I had never heard of anyone besides me who wrote about competitive debating. And so I had to go to the multi-plex at our mall when I heard there was a new movie on this very subject called The Great Debaters.
These debaters in this movie are debaters in college, while my debating had been in the prep school years, but it was the same thing and the movie is mostly accurate about this little known field of endeavor. That time when you are standing alone before a large audience and everything depends on how persuasive you alone can be with oratory and logic.
I was the anchor for the debate team of a very small, fairly Anglophile prep school in the scraggly New Hampshire countryside in the 1950s. The debaters of the movie are in a small black college, Wiley College, in the roughest most racist part of West Texas in the 1930s. They are supposed to be the underdogs, but we know they will be the champions – which was much the way it was in New Hampshire. They come out of a dangerous place where there are lynchings and where local police and Texas rangers combine forces to beat up people who get in the way of how things are supposed to be. At our little school, and the town it adjoined, everyone was white. Yet there was danger in those gentle Georgian buildings.
I thought I would have broken bones from being beaten for being non –athletic and, as it seemed at first, slow. One day they held me down and Ted Clifford went to get the Japanese sword his father had brought home as a war souvenir from the Pacific. They held me down and ran the sword blade across my throat. They did not kill me but I had no way of knowing they wouldn’t.
I became passionately interested in the subjects we were debating – coming down on the side of peace and civil disobedience and pacifism – also socialism in this time of the Red Scare. Just like in the movie. It all seemed immediate to me, though I was in New Hampshire, which was merely reactionary, not facing violent racism in West Texas. Still, it did seem just as dangerous. And somehow I became a vehement opponent of racism – there was enough the air taunting a blind boy, calling out “Kike” to a Jewish boy – so that I knew how boys of color might fare if there had been boys of color in the school. I got into deep trouble for writing in our school paper in favor of Negroes coming to Holderness. All copies were confiscated, and the headmaster at his own expense had a new edition printed that substituted for my editorial an appeal to the alumni for donations. It turned out he had been planning all along to send this issue to the alumni, and I had ruined the plan.
Small stuff – but it seemed life and death at the time.
The Texas debate team – Wiley College – actually got to debate Harvard and won. It was a grand scale version of my beating the aristocratic debaters down in Boston at Milton Academy.
The movie was inaccurate in that it did not emphasize that all competitive debaters have to be willing to shift sides, though it did show that in the Harvard debate the Wiley team did not know until shortly before the debate which side they were supposed to take. And the movie also showed how a young debater’s intense connection with issues could connnect to passionate beliefs.

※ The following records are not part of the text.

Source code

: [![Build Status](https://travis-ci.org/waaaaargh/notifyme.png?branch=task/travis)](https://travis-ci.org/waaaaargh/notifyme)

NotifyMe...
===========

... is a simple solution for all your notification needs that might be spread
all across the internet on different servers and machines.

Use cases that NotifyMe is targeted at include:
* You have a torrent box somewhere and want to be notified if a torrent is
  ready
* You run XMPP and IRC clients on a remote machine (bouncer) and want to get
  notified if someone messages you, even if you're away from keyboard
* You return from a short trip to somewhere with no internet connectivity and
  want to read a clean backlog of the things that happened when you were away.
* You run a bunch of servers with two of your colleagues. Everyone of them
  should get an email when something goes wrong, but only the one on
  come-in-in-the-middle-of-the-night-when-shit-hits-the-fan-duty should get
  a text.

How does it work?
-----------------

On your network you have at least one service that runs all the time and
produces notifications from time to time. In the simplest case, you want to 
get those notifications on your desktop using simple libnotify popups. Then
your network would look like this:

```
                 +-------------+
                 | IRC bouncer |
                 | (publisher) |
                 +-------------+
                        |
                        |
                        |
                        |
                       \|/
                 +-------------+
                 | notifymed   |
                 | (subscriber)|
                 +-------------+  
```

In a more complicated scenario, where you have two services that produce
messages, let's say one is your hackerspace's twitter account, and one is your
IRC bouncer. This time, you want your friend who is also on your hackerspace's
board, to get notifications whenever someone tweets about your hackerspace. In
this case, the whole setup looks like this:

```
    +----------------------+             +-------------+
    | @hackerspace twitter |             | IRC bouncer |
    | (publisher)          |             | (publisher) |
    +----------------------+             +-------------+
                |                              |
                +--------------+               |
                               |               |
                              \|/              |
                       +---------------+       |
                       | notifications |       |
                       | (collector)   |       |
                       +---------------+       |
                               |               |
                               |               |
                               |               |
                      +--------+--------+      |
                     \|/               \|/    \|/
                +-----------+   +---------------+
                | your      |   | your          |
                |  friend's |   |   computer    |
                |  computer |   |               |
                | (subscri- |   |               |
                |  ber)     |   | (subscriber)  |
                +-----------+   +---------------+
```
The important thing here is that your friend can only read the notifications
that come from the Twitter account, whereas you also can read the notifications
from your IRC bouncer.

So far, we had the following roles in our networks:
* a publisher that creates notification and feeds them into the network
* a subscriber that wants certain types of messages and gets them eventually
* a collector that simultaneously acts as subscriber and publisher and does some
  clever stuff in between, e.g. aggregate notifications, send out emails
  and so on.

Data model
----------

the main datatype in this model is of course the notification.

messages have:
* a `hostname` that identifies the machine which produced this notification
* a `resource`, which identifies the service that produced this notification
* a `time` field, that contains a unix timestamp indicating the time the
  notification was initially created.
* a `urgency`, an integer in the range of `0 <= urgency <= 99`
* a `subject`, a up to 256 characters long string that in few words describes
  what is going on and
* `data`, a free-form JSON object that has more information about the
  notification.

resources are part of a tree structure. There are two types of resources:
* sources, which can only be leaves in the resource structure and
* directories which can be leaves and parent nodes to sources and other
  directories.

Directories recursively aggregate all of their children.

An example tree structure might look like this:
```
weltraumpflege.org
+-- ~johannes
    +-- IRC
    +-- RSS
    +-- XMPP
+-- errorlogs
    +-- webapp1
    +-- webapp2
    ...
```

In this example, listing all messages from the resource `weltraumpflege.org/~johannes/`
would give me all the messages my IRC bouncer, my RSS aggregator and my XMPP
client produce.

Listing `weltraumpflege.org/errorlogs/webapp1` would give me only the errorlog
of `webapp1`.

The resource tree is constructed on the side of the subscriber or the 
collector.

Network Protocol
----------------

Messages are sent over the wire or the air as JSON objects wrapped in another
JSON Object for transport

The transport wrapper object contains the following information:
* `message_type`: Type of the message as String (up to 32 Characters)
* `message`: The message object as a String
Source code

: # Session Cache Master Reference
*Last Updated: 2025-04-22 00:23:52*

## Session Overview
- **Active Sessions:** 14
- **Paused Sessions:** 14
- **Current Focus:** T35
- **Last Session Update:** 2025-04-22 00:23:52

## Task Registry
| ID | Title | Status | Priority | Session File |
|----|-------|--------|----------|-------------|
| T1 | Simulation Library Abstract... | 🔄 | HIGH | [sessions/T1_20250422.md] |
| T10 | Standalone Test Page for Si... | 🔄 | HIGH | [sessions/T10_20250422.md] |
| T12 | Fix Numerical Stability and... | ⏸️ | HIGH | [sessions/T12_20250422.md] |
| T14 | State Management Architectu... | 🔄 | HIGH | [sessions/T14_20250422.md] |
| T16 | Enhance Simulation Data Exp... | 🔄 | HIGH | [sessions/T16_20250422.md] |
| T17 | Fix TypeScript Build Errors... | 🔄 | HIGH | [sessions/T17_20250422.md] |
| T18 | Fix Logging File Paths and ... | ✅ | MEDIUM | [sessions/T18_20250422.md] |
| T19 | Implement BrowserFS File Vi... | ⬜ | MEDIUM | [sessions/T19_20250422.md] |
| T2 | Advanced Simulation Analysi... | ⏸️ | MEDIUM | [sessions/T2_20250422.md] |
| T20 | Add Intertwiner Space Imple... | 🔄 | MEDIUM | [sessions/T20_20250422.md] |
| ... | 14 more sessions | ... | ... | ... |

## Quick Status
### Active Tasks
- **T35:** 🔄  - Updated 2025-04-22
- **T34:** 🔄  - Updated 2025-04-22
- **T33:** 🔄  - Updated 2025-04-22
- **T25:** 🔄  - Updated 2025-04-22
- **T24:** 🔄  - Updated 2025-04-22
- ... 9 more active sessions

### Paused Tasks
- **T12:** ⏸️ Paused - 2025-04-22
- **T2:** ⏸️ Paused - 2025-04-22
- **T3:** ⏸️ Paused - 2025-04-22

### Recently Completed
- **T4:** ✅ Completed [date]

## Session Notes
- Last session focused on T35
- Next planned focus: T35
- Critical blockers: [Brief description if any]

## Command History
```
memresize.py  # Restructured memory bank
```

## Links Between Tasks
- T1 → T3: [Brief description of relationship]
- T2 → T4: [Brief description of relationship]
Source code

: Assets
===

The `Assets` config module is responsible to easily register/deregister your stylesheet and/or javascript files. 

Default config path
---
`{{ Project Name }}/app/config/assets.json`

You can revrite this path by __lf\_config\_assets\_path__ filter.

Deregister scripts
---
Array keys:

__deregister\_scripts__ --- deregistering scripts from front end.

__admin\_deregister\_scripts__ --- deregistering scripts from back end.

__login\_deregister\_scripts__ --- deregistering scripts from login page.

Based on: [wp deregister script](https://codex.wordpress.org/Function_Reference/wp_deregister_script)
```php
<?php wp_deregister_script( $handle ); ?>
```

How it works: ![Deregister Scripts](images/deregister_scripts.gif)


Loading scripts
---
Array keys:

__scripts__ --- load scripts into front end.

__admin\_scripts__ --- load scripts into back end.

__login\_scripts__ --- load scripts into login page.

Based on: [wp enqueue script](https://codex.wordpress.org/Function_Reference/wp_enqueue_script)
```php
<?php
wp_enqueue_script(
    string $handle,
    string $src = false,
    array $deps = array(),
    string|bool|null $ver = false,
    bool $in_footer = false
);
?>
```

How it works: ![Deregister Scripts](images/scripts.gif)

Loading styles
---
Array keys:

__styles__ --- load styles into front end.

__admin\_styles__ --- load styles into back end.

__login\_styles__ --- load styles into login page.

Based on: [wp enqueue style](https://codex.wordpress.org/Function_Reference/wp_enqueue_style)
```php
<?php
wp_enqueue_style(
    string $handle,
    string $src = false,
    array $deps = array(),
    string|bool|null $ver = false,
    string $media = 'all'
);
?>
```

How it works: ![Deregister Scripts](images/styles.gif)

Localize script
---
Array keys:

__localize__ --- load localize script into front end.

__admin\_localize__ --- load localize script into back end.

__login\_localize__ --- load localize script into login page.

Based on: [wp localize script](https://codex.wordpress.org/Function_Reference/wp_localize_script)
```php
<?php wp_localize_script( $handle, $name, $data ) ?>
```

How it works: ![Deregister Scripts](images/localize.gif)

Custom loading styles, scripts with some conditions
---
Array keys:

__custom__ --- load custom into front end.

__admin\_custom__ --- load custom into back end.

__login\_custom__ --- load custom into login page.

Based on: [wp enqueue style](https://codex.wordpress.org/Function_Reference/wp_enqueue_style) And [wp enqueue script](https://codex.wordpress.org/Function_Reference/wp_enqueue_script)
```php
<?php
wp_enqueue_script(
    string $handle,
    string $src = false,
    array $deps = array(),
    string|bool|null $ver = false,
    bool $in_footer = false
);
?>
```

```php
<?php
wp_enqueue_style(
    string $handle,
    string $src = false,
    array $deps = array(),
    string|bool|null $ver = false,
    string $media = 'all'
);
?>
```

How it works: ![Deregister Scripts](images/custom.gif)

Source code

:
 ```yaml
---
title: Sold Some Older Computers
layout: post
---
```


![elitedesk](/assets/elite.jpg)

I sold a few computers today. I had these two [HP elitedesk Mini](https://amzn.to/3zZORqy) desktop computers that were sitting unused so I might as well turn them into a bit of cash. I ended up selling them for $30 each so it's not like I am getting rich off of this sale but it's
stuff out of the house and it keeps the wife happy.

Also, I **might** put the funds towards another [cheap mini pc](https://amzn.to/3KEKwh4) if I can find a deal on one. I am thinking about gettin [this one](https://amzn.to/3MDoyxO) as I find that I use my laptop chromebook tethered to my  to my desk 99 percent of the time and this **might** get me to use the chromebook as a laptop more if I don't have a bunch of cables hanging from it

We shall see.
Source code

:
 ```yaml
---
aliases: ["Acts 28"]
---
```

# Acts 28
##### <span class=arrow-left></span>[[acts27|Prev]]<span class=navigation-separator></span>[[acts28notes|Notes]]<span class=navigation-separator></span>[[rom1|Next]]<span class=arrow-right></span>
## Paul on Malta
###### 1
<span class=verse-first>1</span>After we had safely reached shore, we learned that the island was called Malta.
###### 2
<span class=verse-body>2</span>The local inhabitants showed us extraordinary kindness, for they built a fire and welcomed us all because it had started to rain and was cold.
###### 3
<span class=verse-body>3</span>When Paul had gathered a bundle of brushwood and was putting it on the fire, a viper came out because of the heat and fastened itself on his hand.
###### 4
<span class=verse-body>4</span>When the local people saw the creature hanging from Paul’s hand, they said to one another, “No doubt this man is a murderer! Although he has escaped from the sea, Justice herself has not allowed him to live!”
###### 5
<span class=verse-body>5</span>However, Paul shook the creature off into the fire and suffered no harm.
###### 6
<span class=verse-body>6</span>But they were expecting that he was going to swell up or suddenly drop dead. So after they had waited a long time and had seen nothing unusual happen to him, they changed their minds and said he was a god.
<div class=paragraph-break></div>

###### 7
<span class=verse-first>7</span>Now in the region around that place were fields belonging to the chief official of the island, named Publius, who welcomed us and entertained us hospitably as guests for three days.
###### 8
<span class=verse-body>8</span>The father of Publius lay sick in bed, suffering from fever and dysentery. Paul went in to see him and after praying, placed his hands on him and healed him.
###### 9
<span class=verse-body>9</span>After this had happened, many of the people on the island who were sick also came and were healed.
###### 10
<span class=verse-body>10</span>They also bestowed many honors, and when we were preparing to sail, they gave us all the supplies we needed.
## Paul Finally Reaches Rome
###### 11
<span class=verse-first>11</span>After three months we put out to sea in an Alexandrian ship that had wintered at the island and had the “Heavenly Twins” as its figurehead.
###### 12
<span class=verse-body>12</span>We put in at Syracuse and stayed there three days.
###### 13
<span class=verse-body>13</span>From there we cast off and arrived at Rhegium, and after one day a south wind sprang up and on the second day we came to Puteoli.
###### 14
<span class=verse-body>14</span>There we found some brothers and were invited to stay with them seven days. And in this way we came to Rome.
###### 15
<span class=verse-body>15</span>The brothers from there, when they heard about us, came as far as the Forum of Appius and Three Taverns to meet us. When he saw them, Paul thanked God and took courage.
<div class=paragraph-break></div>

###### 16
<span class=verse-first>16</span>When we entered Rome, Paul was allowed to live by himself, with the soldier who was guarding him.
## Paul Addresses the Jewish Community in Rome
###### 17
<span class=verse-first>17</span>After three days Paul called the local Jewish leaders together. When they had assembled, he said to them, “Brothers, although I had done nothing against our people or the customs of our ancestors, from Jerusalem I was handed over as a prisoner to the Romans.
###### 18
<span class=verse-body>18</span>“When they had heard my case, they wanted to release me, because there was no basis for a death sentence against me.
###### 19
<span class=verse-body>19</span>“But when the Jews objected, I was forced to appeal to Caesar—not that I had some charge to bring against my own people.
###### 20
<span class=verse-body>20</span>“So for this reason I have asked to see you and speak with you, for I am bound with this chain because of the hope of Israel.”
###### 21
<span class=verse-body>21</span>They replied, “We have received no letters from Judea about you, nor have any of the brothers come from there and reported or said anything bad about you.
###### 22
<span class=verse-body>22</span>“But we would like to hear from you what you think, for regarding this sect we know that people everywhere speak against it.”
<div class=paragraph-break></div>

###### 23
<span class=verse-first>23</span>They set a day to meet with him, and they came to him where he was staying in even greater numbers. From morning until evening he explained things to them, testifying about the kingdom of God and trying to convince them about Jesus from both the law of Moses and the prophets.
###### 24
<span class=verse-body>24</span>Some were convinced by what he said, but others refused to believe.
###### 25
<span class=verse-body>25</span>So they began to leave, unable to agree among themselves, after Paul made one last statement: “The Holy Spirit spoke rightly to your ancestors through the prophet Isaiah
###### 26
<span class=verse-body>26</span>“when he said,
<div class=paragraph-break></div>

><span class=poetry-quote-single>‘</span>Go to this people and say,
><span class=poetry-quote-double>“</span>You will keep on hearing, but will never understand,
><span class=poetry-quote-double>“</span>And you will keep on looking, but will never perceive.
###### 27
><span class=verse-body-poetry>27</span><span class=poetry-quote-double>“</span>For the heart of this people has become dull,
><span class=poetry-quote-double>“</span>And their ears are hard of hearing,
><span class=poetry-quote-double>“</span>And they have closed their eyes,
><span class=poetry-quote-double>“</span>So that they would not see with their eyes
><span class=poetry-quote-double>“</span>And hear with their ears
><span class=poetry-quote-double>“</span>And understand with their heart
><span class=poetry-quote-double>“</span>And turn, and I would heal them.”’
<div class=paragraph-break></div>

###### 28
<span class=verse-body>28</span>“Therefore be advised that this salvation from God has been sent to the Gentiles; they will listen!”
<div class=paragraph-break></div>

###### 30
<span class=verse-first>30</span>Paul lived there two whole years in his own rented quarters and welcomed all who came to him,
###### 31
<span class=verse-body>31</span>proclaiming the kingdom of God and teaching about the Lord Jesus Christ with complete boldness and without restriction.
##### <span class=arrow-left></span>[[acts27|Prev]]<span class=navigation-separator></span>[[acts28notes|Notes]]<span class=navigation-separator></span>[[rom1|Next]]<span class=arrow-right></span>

I keep going back to that glorious time in New Hampshire that I write about often from different perspectives. It is an old story to me, but sitting in the movie it was hard not to cry when social justice came up. These debaters favored civil disobedience, just like me. And it was hard not to cry when the small school came out on top, and hardest not to cry when certain memories that had been tucked away out of sight all these years suddenly surfaced. I was not the only potential outcast saved by the unlikely world of debating. My first big triumph was against the hottest school in New England, and the anchor of that team, from Portland, Maine, was an actual Negro girl. And for two years our toughest competition came from the Laconia team, which was anchored by an albino. Laconia remained strong after her graduation.
And when we beat them in the last debate – the finals of the championship – I could see that my opposite number in Laconia, with whom I had been competing for three years, knew he would now never beat me, which was rough, for I believed that his self image was as wrapped up with debating as was mine.
And one of the top debaters in northern New England was a hunched-over guy from such poverty that he had green mold on his front teeth. He talked like a worldly academic when it was his turn to speak. He was dressed in a three piece suit, each piece different shades of gray to which they had faded when worn separately by his elders over many years.